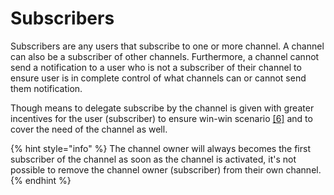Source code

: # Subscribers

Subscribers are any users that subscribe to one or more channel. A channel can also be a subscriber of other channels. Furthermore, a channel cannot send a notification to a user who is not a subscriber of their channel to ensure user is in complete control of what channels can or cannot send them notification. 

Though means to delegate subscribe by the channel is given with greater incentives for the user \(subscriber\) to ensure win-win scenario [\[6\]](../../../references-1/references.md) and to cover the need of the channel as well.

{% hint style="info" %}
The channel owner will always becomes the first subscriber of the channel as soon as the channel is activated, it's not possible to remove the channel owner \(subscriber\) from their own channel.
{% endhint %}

* * *

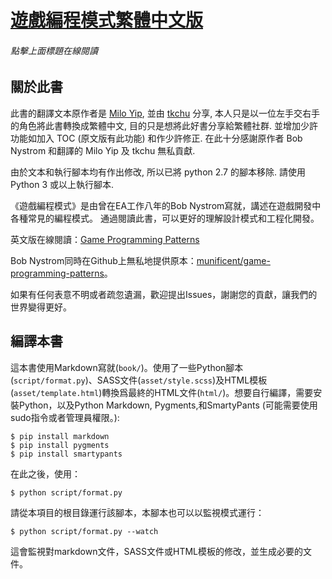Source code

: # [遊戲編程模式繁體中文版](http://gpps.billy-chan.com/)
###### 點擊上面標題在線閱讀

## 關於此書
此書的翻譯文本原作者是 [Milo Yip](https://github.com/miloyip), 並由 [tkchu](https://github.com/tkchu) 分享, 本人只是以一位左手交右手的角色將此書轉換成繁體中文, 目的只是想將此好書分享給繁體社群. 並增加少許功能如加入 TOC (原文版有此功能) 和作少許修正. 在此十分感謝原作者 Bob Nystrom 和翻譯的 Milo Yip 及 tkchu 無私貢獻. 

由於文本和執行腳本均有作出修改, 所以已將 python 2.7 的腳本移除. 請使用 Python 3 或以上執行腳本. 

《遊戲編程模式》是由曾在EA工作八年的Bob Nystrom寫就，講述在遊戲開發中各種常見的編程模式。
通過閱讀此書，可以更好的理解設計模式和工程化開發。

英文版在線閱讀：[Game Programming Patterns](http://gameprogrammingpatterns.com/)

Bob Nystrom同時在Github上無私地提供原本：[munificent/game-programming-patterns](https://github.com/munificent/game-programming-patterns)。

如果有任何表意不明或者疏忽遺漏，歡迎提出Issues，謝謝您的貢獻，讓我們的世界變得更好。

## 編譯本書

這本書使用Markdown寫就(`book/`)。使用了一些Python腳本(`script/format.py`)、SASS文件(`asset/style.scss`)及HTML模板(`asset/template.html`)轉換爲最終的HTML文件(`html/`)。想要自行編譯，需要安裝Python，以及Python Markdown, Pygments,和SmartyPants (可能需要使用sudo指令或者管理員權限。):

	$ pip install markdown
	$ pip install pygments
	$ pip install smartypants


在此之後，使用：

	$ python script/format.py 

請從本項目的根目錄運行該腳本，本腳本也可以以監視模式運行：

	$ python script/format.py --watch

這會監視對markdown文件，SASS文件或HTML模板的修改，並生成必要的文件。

**What the task asks**
Your task is to copy each line of the entries that includes the word "https".

**Response box**
此書的翻譯文本原作者是 [Milo Yip](https://github.com/miloyip), 並由 [tkchu](https://github.com/tkchu) 分享, 本人只是以一位左手交右手的角色將此書轉換成繁體中文, 目的只是想將此好書分享給繁體社群. 並增加少許功能如加入 TOC (原文版有此功能) 和作少許修正. 在此十分感謝原作者 Bob Nystrom 和翻譯的 Milo Yip 及 tkchu 無私貢獻. 
Bob Nystrom同時在Github上無私地提供原本：[munificent/game-programming-patterns](https://github.com/munificent/game-programming-patterns)。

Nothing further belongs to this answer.